Meanwhile, the Democratic side of the debate, though dominated by a single figure and joined by fewer candidates, has real contrasts and interest.

Hillary Clinton feels like a poll-tested, consultant-class candidate. But her challengers do voters the service of disagreeing with her. Bernie Sanders is an unapologetic American-style socialist, a real political idealist who wants to change the political economy of his nation. He's for a single-payer health care system. He strongly opposes the Trans-Pacific Partnership, a trade deal on which Clinton has been cagey. And yet, historically he has been a firm supporter of gun rights.

Jim Webb is an honest-to-goodness conservative Southern Democrat with populist views on the Confederate flag and real military experience. He also does the field a service by giving Hillary Clinton some strong disagreement on foreign policy issues, particularly her support for America's war in Libya in 2011.

Martin O'Malley complains about Clinton's fealty to Wall Street, and promises to reintroduce Glass-Stegall laws that the last Clinton presidency ended. He hints at a plan for abolishing the electoral college. He attacks her on the Keystone Pipeline.

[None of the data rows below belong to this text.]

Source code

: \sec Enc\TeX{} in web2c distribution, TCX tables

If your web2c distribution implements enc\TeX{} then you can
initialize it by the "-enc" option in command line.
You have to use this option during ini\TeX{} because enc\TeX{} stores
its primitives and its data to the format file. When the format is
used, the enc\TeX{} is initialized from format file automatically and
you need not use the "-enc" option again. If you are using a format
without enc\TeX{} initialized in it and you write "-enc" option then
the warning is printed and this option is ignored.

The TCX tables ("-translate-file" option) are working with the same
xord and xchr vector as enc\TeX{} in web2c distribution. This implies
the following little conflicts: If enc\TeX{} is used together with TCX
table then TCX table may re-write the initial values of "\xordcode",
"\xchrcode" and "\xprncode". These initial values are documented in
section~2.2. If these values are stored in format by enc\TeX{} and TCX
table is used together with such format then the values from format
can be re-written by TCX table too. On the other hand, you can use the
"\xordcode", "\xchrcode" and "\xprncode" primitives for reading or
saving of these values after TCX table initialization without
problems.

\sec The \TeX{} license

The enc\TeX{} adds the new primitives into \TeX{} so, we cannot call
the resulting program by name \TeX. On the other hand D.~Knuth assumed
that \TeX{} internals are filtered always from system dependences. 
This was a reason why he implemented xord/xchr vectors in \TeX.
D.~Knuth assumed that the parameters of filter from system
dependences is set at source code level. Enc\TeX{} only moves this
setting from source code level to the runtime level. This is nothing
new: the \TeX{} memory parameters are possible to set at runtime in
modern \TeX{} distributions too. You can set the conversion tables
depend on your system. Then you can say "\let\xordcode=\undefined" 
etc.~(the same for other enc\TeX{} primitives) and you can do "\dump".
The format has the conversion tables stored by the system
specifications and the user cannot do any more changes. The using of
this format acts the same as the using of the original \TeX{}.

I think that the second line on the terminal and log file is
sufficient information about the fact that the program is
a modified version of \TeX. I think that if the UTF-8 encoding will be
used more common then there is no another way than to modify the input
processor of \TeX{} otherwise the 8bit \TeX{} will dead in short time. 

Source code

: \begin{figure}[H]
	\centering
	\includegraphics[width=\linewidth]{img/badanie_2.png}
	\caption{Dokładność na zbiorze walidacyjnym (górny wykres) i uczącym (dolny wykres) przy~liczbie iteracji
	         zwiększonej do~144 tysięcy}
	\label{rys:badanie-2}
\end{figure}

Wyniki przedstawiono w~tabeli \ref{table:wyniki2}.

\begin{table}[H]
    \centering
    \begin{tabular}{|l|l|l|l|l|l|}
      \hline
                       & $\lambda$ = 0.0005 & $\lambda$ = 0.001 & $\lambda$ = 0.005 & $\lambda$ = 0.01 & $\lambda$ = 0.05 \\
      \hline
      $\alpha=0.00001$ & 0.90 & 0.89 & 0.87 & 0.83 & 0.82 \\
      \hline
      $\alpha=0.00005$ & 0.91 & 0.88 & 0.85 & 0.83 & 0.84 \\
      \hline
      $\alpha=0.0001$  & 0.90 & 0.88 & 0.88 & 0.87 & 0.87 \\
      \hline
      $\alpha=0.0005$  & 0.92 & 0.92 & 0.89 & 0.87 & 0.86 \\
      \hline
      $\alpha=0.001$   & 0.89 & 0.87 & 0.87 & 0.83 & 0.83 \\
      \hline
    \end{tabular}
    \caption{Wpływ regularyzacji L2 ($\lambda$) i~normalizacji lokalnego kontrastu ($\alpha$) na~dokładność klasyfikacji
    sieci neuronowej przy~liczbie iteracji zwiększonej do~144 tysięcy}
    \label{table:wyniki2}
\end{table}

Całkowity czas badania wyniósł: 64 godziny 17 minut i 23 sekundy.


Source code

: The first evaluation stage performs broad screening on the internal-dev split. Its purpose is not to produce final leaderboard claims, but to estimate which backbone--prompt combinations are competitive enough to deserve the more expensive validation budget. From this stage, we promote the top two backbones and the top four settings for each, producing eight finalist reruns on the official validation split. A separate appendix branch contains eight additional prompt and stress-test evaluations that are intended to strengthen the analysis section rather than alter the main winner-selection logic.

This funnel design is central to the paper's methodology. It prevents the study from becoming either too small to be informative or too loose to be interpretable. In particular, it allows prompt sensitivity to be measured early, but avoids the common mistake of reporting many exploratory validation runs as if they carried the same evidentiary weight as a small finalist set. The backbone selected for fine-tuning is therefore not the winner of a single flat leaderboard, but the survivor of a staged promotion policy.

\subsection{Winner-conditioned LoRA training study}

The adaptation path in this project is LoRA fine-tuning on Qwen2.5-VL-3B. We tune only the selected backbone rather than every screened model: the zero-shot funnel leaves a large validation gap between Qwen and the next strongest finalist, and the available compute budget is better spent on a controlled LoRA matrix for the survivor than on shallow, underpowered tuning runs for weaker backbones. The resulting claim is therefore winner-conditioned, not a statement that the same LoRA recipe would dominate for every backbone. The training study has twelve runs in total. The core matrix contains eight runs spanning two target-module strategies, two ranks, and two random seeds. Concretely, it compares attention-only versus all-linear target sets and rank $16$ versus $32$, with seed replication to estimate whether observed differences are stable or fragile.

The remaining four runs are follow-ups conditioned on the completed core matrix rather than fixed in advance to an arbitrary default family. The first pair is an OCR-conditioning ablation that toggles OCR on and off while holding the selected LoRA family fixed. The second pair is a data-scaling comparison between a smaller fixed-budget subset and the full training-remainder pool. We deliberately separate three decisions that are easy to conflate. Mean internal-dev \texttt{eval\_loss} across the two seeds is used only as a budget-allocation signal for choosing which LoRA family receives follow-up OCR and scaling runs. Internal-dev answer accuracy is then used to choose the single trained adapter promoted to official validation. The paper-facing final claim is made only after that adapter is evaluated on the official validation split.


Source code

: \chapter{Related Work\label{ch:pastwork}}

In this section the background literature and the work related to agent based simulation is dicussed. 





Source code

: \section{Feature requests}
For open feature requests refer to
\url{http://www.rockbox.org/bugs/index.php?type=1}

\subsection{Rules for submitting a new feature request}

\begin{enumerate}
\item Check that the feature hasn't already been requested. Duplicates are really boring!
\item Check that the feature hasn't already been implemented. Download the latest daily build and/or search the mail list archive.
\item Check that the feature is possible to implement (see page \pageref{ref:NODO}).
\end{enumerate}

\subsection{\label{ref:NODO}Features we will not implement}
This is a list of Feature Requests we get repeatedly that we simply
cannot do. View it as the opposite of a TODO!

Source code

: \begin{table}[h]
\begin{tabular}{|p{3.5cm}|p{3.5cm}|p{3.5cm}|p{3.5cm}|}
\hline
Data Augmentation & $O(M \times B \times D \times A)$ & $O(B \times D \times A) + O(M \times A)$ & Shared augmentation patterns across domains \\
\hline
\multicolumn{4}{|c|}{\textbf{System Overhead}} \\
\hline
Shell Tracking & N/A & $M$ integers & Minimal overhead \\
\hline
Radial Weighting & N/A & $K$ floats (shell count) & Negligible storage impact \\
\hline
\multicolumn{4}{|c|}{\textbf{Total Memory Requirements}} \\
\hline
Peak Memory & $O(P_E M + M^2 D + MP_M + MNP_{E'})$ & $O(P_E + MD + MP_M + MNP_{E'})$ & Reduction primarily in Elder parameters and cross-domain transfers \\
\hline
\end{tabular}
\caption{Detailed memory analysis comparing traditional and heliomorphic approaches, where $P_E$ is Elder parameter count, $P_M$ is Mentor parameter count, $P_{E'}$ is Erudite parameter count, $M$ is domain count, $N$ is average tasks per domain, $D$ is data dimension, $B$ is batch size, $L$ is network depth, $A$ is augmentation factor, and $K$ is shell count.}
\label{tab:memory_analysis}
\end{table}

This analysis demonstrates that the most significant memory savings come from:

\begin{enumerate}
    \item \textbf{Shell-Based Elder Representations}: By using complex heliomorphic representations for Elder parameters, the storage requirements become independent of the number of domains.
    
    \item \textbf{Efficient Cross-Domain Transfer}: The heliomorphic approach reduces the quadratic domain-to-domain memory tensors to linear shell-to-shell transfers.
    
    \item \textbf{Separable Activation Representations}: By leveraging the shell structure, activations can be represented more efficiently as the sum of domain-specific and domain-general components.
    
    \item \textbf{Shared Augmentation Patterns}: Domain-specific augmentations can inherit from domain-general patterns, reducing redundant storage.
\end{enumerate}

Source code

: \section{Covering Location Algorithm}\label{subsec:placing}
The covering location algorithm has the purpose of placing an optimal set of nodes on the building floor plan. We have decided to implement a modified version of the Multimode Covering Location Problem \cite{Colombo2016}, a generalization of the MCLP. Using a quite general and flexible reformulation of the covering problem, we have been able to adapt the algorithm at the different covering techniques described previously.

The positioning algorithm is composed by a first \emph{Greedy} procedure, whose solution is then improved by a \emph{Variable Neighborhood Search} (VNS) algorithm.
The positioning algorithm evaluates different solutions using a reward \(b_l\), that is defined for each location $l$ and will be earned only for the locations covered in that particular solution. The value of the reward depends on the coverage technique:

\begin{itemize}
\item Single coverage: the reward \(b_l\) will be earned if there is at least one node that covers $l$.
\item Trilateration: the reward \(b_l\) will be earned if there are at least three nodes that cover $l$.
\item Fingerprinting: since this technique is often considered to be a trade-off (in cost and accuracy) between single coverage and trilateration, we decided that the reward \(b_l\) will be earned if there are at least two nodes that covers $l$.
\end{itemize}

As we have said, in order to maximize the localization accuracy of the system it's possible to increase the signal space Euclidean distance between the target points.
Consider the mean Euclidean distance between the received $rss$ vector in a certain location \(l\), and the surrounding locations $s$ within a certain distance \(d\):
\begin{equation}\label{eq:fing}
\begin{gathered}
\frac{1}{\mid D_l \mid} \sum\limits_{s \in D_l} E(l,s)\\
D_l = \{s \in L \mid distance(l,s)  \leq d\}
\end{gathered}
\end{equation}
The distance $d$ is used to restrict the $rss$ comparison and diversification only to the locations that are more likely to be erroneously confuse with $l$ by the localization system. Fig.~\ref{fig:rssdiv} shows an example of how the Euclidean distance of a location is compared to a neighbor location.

Yes, Democrats have their orthodoxies, too, particularly on social issues. But left-leaning voters at least have a choice among different visions for their nation, different assessments of the national needs.

The Republicans have an ever-growing number of candidates saying the same thing: The problem with the country is the Democratic Party and the solution is conservatism. Expect the most frequent three-word response at the first Republican debate to be: "I agree with...”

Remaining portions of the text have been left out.